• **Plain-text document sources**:

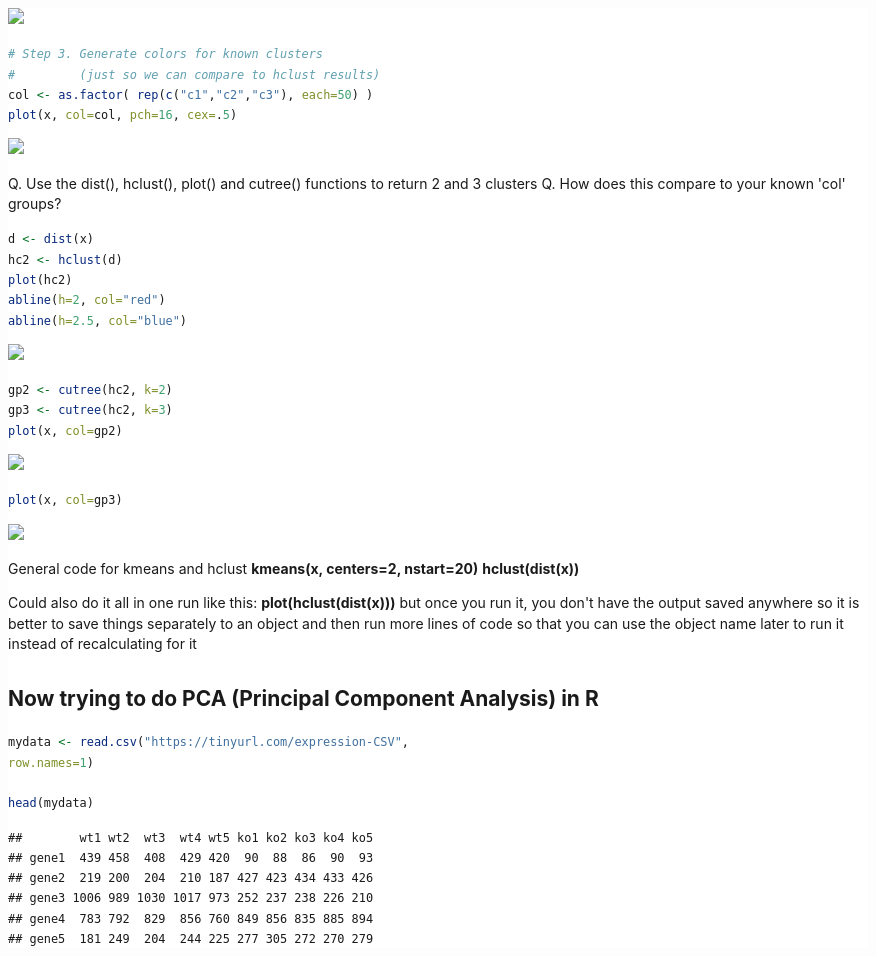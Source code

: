 ![](class08_-_kmeans_files/figure-markdown_github/unnamed-chunk-12-1.png)

``` r
# Step 3. Generate colors for known clusters
#         (just so we can compare to hclust results)
col <- as.factor( rep(c("c1","c2","c3"), each=50) )
plot(x, col=col, pch=16, cex=.5)
```

![](class08_-_kmeans_files/figure-markdown_github/unnamed-chunk-12-2.png)

Q. Use the dist(), hclust(), plot() and cutree() functions to return 2 and 3 clusters Q. How does this compare to your known 'col' groups?

``` r
d <- dist(x)
hc2 <- hclust(d)
plot(hc2)
abline(h=2, col="red")
abline(h=2.5, col="blue")
```

![](class08_-_kmeans_files/figure-markdown_github/unnamed-chunk-13-1.png)

``` r
gp2 <- cutree(hc2, k=2)
gp3 <- cutree(hc2, k=3)
plot(x, col=gp2)
```

![](class08_-_kmeans_files/figure-markdown_github/unnamed-chunk-14-1.png)

``` r
plot(x, col=gp3)
```

![](class08_-_kmeans_files/figure-markdown_github/unnamed-chunk-14-2.png)

General code for kmeans and hclust **kmeans(x, centers=2, nstart=20)** **hclust(dist(x))**

Could also do it all in one run like this: **plot(hclust(dist(x)))** but once you run it, you don't have the output saved anywhere so it is better to save things separately to an object and then run more lines of code so that you can use the object name later to run it instead of recalculating for it

Now trying to do PCA (Principal Component Analysis) in R
--------------------------------------------------------

``` r
mydata <- read.csv("https://tinyurl.com/expression-CSV",
row.names=1)

head(mydata)
```

    ##        wt1 wt2  wt3  wt4 wt5 ko1 ko2 ko3 ko4 ko5
    ## gene1  439 458  408  429 420  90  88  86  90  93
    ## gene2  219 200  204  210 187 427 423 434 433 426
    ## gene3 1006 989 1030 1017 973 252 237 238 226 210
    ## gene4  783 792  829  856 760 849 856 835 885 894
    ## gene5  181 249  204  244 225 277 305 272 270 279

• **Work required**: A word-for-word copy of the entries above is needed, with every picture dropped.

• **Task answer**:
Source code

: ![](class08_-_kmeans_files/figure-markdown_github/unnamed-chunk-12-1.png)

``` r
# Step 3. Generate colors for known clusters
#         (just so we can compare to hclust results)
col <- as.factor( rep(c("c1","c2","c3"), each=50) )
plot(x, col=col, pch=16, cex=.5)
```

![](class08_-_kmeans_files/figure-markdown_github/unnamed-chunk-12-2.png)

Q. Use the dist(), hclust(), plot() and cutree() functions to return 2 and 3 clusters Q. How does this compare to your known 'col' groups?

``` r
d <- dist(x)
hc2 <- hclust(d)
plot(hc2)
abline(h=2, col="red")
abline(h=2.5, col="blue")
```

![](class08_-_kmeans_files/figure-markdown_github/unnamed-chunk-13-1.png)

``` r
gp2 <- cutree(hc2, k=2)
gp3 <- cutree(hc2, k=3)
plot(x, col=gp2)
```

![](class08_-_kmeans_files/figure-markdown_github/unnamed-chunk-14-1.png)

``` r
plot(x, col=gp3)
```

![](class08_-_kmeans_files/figure-markdown_github/unnamed-chunk-14-2.png)

General code for kmeans and hclust **kmeans(x, centers=2, nstart=20)** **hclust(dist(x))**

Could also do it all in one run like this: **plot(hclust(dist(x)))** but once you run it, you don't have the output saved anywhere so it is better to save things separately to an object and then run more lines of code so that you can use the object name later to run it instead of recalculating for it

Now trying to do PCA (Principal Component Analysis) in R
--------------------------------------------------------

``` r
mydata <- read.csv("https://tinyurl.com/expression-CSV",
row.names=1)

head(mydata)
```

    ##        wt1 wt2  wt3  wt4 wt5 ko1 ko2 ko3 ko4 ko5
    ## gene1  439 458  408  429 420  90  88  86  90  93
    ## gene2  219 200  204  210 187 427 423 434 433 426
    ## gene3 1006 989 1030 1017 973 252 237 238 226 210
    ## gene4  783 792  829  856 760 849 856 835 885 894
    ## gene5  181 249  204  244 225 277 305 272 270 279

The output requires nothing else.